José Choca Community

Physician House Advising Faculty

Dr. Bernice Man

Dr. Bernice Man is a general internist and faculty member in the Division of Academic Internal Medicine. She has been at UIC since 2008 and has spent much of her career devoted to serving urban vulnerable populations. Most recently, she completed a masters degree in clinical translational science at the UIC School of Public Health. She is originally from New York City and still considers herself a New Yorker. It was quite a surprise to her friends, family and even herself when she moved to the west coast for medical school and residency. Although the first year was rough, it was one of her best life decisions. What inspired her to go into medicine (30!) years ago is still what inspires her work today. It’s the patients.
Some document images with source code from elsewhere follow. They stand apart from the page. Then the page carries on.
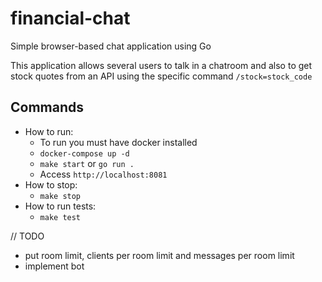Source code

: # financial-chat

Simple browser-based chat application using Go

This application allows several users to talk in a chatroom and also to get stock quotes from an API using the specific command `/stock=stock_code`

## Commands
- How to run:
    - To run you must have docker installed
    - `docker-compose up -d`
    - `make start` or `go run .`
    - Access `http://localhost:8081`
- How to stop:
    - `make stop`
- How to run tests:
    - `make test`

// TODO
- put room limit, clients per room limit and messages per room limit
- implement bot
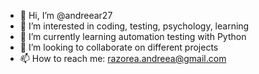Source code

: - 👋 Hi, I’m @andreear27
- 👀 I’m interested in coding, testing, psychology, learning 
- 🌱 I’m currently learning automation testing with Python
- 💞️ I’m looking to collaborate on different projects 
- 📫 How to reach me: razorea.andreea@gmail.com

<!---
andreear27/andreear27 is a ✨ special ✨ repository because its `README.md` (this file) appears on your GitHub profile.
You can click the Preview link to take a look at your changes.
--->
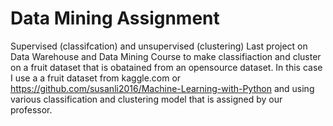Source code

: # Data Mining Assignment
Supervised (classifcation) and unsupervised (clustering) 
Last project on Data Warehouse and Data Mining Course to make classifiaction and cluster on a fruit dataset that is obatained from an opensource dataset. In this case I use a a fruit dataset from kaggle.com or https://github.com/susanli2016/Machine-Learning-with-Python and using various classification and clustering model that is assigned by our professor. 
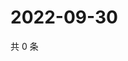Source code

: # 2022-09-30

共 0 条

<!-- BEGIN WEIBO -->
<!-- 最后更新时间 Fri Sep 30 2022 20:40:18 GMT+0800 (China Standard Time) -->

<!-- END WEIBO -->
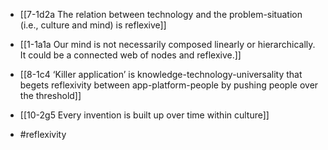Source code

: - [[7-1d2a The relation between technology and the problem-situation (i.e., culture and mind) is reflexive]]
- [[1-1a1a Our mind is not necessarily composed linearly or hierarchically. It could be a connected web of nodes and reflexive.]]
- [[8-1c4 ‘Killer application’ is knowledge-technology-universality that begets reflexivity between app-platform-people by pushing people over the threshold]]

- [[10-2g5 Every invention is built up over time within culture]]

- #reflexivity
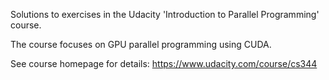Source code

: Solutions to exercises in the Udacity 'Introduction to Parallel Programming' course.

The course focuses on GPU parallel programming using CUDA.

See course homepage for details:
   https://www.udacity.com/course/cs344 
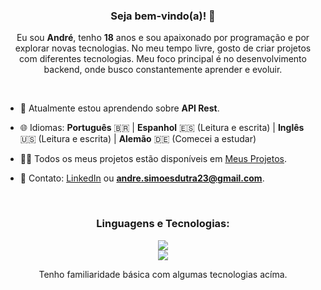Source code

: <h3 align="center">Seja bem-vindo(a)! 👋</h3>
<p align="center">Eu sou <strong>André</strong>, tenho <strong>18</strong> anos e sou apaixonado por programação e por explorar novas tecnologias. No meu tempo livre, gosto de criar projetos com diferentes tecnologias. Meu foco principal é no desenvolvimento backend, onde busco constantemente aprender e evoluir.</p>

<br>

- 🌱 Atualmente estou aprendendo sobre **API Rest**.

- 🌐 Idiomas: **Português** 🇧🇷 | **Espanhol** 🇪🇸 (Leitura e escrita) | **Inglês** 🇺🇸 (Leitura e escrita) | **Alemão** 🇩🇪 (Comecei a estudar)

- 👨‍💻 Todos os meus projetos estão disponíveis em [Meus Projetos](https://tinyurl.com/ohneeternal).

- 📩 Contato: [LinkedIn](https://linkedin.com/euandresimoes) ou **andre.simoesdutra23@gmail.com**.

<br>

<h3 align="center">Linguagens e Tecnologias:</h3>
<p align="center">
  <a href="https://skillicons.dev">
    <img src="https://skillicons.dev/icons?i=cs,dotnet,js,express,py,selenium" />
    <br>
    <img src="https://skillicons.dev/icons?i=postman,mysql,mongodb,git" />
  </a>
  <p align="center">Tenho familiaridade básica com algumas tecnologias acíma.</p>
</p>

<br>
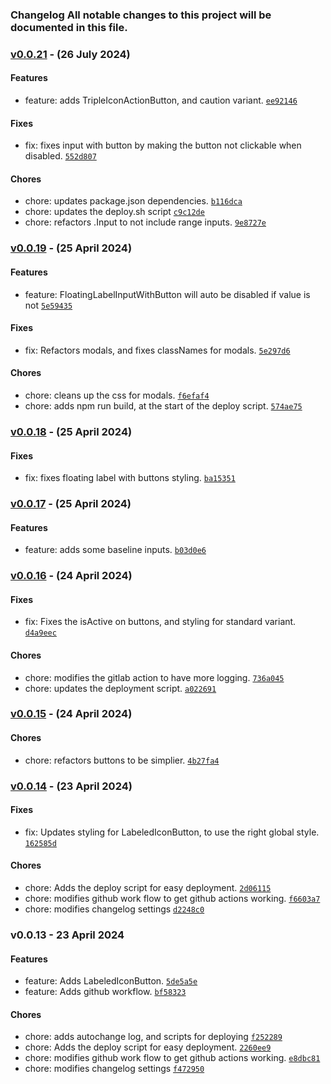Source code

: ### Changelog All notable changes to this project will be documented in this file.

### [v0.0.21](https://github.com/JonnyDeates/koi-pool/compare/v0.0.19...v0.0.21)  - (26 July 2024)

#### Features

- feature: adds TripleIconActionButton, and caution variant. [`ee92146`](https://github.com/JonnyDeates/koi-pool/commit/ee92146e86a72f9b68e057f26b64d37582ab9748)

#### Fixes

- fix: fixes input with button by making the button not clickable when disabled. [`552d807`](https://github.com/JonnyDeates/koi-pool/commit/552d8071c668a4c865b89c78d51327def79ba1dd)

#### Chores

- chore: updates package.json dependencies. [`b116dca`](https://github.com/JonnyDeates/koi-pool/commit/b116dca0a2f81f6e6e2c53e7d6fdd48b8b9551e7)
- chore: updates the deploy.sh script [`c9c12de`](https://github.com/JonnyDeates/koi-pool/commit/c9c12de01b8bb4354bea2cb762bcdd002745b99d)
- chore: refactors .Input to not include range inputs. [`9e8727e`](https://github.com/JonnyDeates/koi-pool/commit/9e8727ecc445cd35b66e6dd28052ee3648e609e0)

### [v0.0.19](https://github.com/JonnyDeates/koi-pool/compare/v0.0.18...v0.0.19)  - (25 April 2024)

#### Features

- feature: FloatingLabelInputWithButton will auto be disabled if value is not [`5e59435`](https://github.com/JonnyDeates/koi-pool/commit/5e59435ba4574f7eb7650fddcf0c66b8152efc7e)

#### Fixes

- fix: Refactors modals, and fixes classNames for modals. [`5e297d6`](https://github.com/JonnyDeates/koi-pool/commit/5e297d641525a08f10ccb15fd87707d769bff813)

#### Chores

- chore: cleans up the css for modals. [`f6efaf4`](https://github.com/JonnyDeates/koi-pool/commit/f6efaf443f8ce17ab0f96c48a39bcec30f3f2dcd)
- chore: adds npm run build, at the start of the deploy script. [`574ae75`](https://github.com/JonnyDeates/koi-pool/commit/574ae75b652c2bc52e95efd99908aa386ba41666)

### [v0.0.18](https://github.com/JonnyDeates/koi-pool/compare/v0.0.17...v0.0.18)  - (25 April 2024)

#### Fixes

- fix: fixes floating label with buttons styling. [`ba15351`](https://github.com/JonnyDeates/koi-pool/commit/ba153513ab28dd90e4713662a57196f6199345bf)

### [v0.0.17](https://github.com/JonnyDeates/koi-pool/compare/v0.0.16...v0.0.17)  - (25 April 2024)

#### Features

- feature: adds some baseline inputs. [`b03d0e6`](https://github.com/JonnyDeates/koi-pool/commit/b03d0e606a7cfe0702c54dcc2bea1a574464d774)

### [v0.0.16](https://github.com/JonnyDeates/koi-pool/compare/v0.0.15...v0.0.16)  - (24 April 2024)

#### Fixes

- fix: Fixes the isActive on buttons, and styling for standard variant. [`d4a9eec`](https://github.com/JonnyDeates/koi-pool/commit/d4a9eec3def2be3a50a646f16bb57db57174a2e0)

#### Chores

- chore: modifies the gitlab action to have more logging. [`736a045`](https://github.com/JonnyDeates/koi-pool/commit/736a0459da18622210ba58a6aaba55d62866ef59)
- chore: updates the deployment script. [`a022691`](https://github.com/JonnyDeates/koi-pool/commit/a0226919a2ffc6b5c65552eac32fd006d285d8d4)

### [v0.0.15](https://github.com/JonnyDeates/koi-pool/compare/v0.0.14...v0.0.15)  - (24 April 2024)

#### Chores

- chore: refactors buttons to be simplier. [`4b27fa4`](https://github.com/JonnyDeates/koi-pool/commit/4b27fa4eb48701164c1bd5b4528f6be2cf46d7f8)

### [v0.0.14](https://github.com/JonnyDeates/koi-pool/compare/v0.0.13...v0.0.14)  - (23 April 2024)

#### Fixes

- fix: Updates styling for LabeledIconButton, to use the right global style. [`162585d`](https://github.com/JonnyDeates/koi-pool/commit/162585dd16eb4ee9c56d5482af6538b3e397831d)

#### Chores

- chore: Adds the deploy script for easy deployment. [`2d06115`](https://github.com/JonnyDeates/koi-pool/commit/2d06115afdd715517de9901cf0d75ccd509a43b5)
- chore: modifies github work flow to get github actions working. [`f6603a7`](https://github.com/JonnyDeates/koi-pool/commit/f6603a7df8ac9002384873b88d388c150e181ebc)
- chore: modifies changelog settings [`d2248c0`](https://github.com/JonnyDeates/koi-pool/commit/d2248c04a9d8339298678bf8e3bf60ad4947b39c)

### v0.0.13 - 23 April 2024

#### Features

- feature: Adds LabeledIconButton. [`5de5a5e`](https://github.com/JonnyDeates/koi-pool/commit/5de5a5e5291ca0a35fde139c77a79e23f267ea10)
- feature: Adds github workflow. [`bf58323`](https://github.com/JonnyDeates/koi-pool/commit/bf583238334abb57e87c09528ad7996ec094d632)

#### Chores

- chore: adds autochange log, and scripts for deploying [`f252289`](https://github.com/JonnyDeates/koi-pool/commit/f2522895185f5b92e518f5ade4bc1a65a7e41eff)
- chore: Adds the deploy script for easy deployment. [`2260ee9`](https://github.com/JonnyDeates/koi-pool/commit/2260ee9720a1d81348de4fd06f7b58a291da226c)
- chore: modifies github work flow to get github actions working. [`e8dbc81`](https://github.com/JonnyDeates/koi-pool/commit/e8dbc810da63cfa4e997d8dca8bc59a9584ad1f8)
- chore: modifies changelog settings [`f472950`](https://github.com/JonnyDeates/koi-pool/commit/f4729505ba65066b830301fd50487a0ed285dbbe)
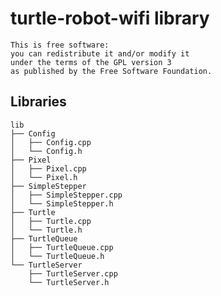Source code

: # turtle-robot-wifi library

    This is free software:
    you can redistribute it and/or modify it
    under the terms of the GPL version 3
    as published by the Free Software Foundation.

## Libraries

    lib
    ├── Config
    │   ├── Config.cpp
    │   └── Config.h
    ├── Pixel
    │   ├── Pixel.cpp
    │   └── Pixel.h
    ├── SimpleStepper
    │   ├── SimpleStepper.cpp
    │   └── SimpleStepper.h
    ├── Turtle
    │   ├── Turtle.cpp
    │   └── Turtle.h
    ├── TurtleQueue
    │   ├── TurtleQueue.cpp
    │   └── TurtleQueue.h
    └── TurtleServer
        ├── TurtleServer.cpp
        └── TurtleServer.h
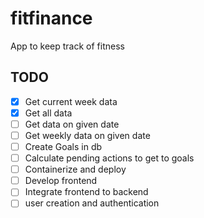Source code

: # fitfinance

App to keep track of fitness

## TODO
- [x] Get current week data
- [x] Get all data
- [ ] Get data on given date
- [ ] Get weekly data on given date
- [ ] Create Goals in db
- [ ] Calculate pending actions to get to goals
- [ ] Containerize and deploy
- [ ] Develop frontend
- [ ] Integrate frontend to backend
- [ ] user creation and authentication
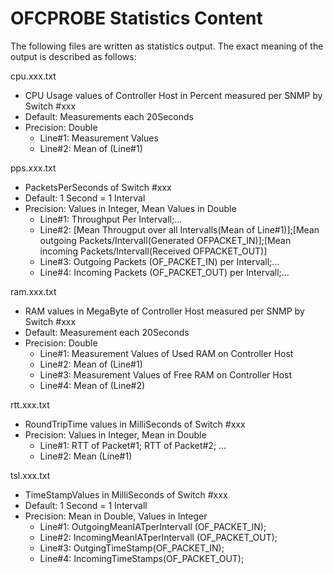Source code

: # OFCPROBE Statistics Content

The following files are written as statistics output. The exact meaning of the output is described as follows:

cpu.xxx.txt

- CPU Usage values of Controller Host in Percent measured per SNMP by Switch #xxx
- Default: Measurements each 20Seconds
- Precision: Double
  - Line#1: Measurement Values
  - Line#2: Mean of (Line#1)

pps.xxx.txt

- PacketsPerSeconds of Switch #xxx
- Default: 1 Second = 1 Interval
- Precision: Values in Integer, Mean Values in Double
  - Line#1: Throughput Per Intervall;...
  - Line#2: [Mean Througput over all Intervalls(Mean of Line#1)];[Mean outgoing Packets/Intervall(Generated OFPACKET_IN)];[Mean incoming Packets/Intervall(Received OFPACKET_OUT)]
  - Line#3: Outgoing Packets (OF_PACKET_IN) per Intervall;...
  - Line#4: Incoming Packets (OF_PACKET_OUT) per Intervall;...

ram.xxx.txt

- RAM values in MegaByte of Controller Host measured per SNMP by Switch #xxx 
- Default: Measurement each 20Seconds
- Precision: Double
  - Line#1: Measurement Values of Used RAM on Controller Host
  - Line#2: Mean of (Line#1)
  - Line#3: Measurement Values of Free RAM on Controller Host
  - Line#4: Mean of (Line#2)

rtt.xxx.txt

- RoundTripTime values in MilliSeconds of Switch #xxx
- Precision: Values in Integer, Mean in Double
  - Line#1: RTT of Packet#1; RTT of Packet#2; ...
  - Line#2: Mean (Line#1)

tsl.xxx.txt

- TimeStampValues in MilliSeconds of Switch #xxx
- Default: 1 Second = 1 Intervall
- Precision: Mean in Double, Values in Integer
  - Line#1: OutgoingMeanIATperIntervall (OF_PACKET_IN);
  - Line#2: IncomingMeanIATperIntervall (OF_PACKET_OUT);
  - Line#3: OutgingTimeStamp(OF_PACKET_IN);
  - Line#4: IncomingTimeStamps(OF_PACKET_OUT);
She’s thrilled to be a house advisor and feels this is the perfect trifecta in her work as a physician, researcher and advisor. Her 3 daughters are her greatest accomplishments, 1 is in college, and the other 2 are in high school. She enjoys the outdoors, cooking and running with her dog. Dr. Man is doing a research meeting today, so can not join us for this celebration today.

Dr. Anna Gramelspacher

Dr. Anna Maria Gramelspacher is a general internist and faculty member in the Division of Academic Internal Medicine. She grew up in Indiana, but fell in love with Chicago during her two years here as a Teach for America Corps Member. Since joining the faculty at UIC Dr. Gramelspacher has taken an active interest in medical education, most specifically in Narrative Medicine and Health Humanities. Dr. Gramelspacher is passionate about her work as a primary care physician and thrives on the relationships she is able to build with patients. When she’s not at work Dr. Gramelspacher enjoys spending time with her husband and two young daughters.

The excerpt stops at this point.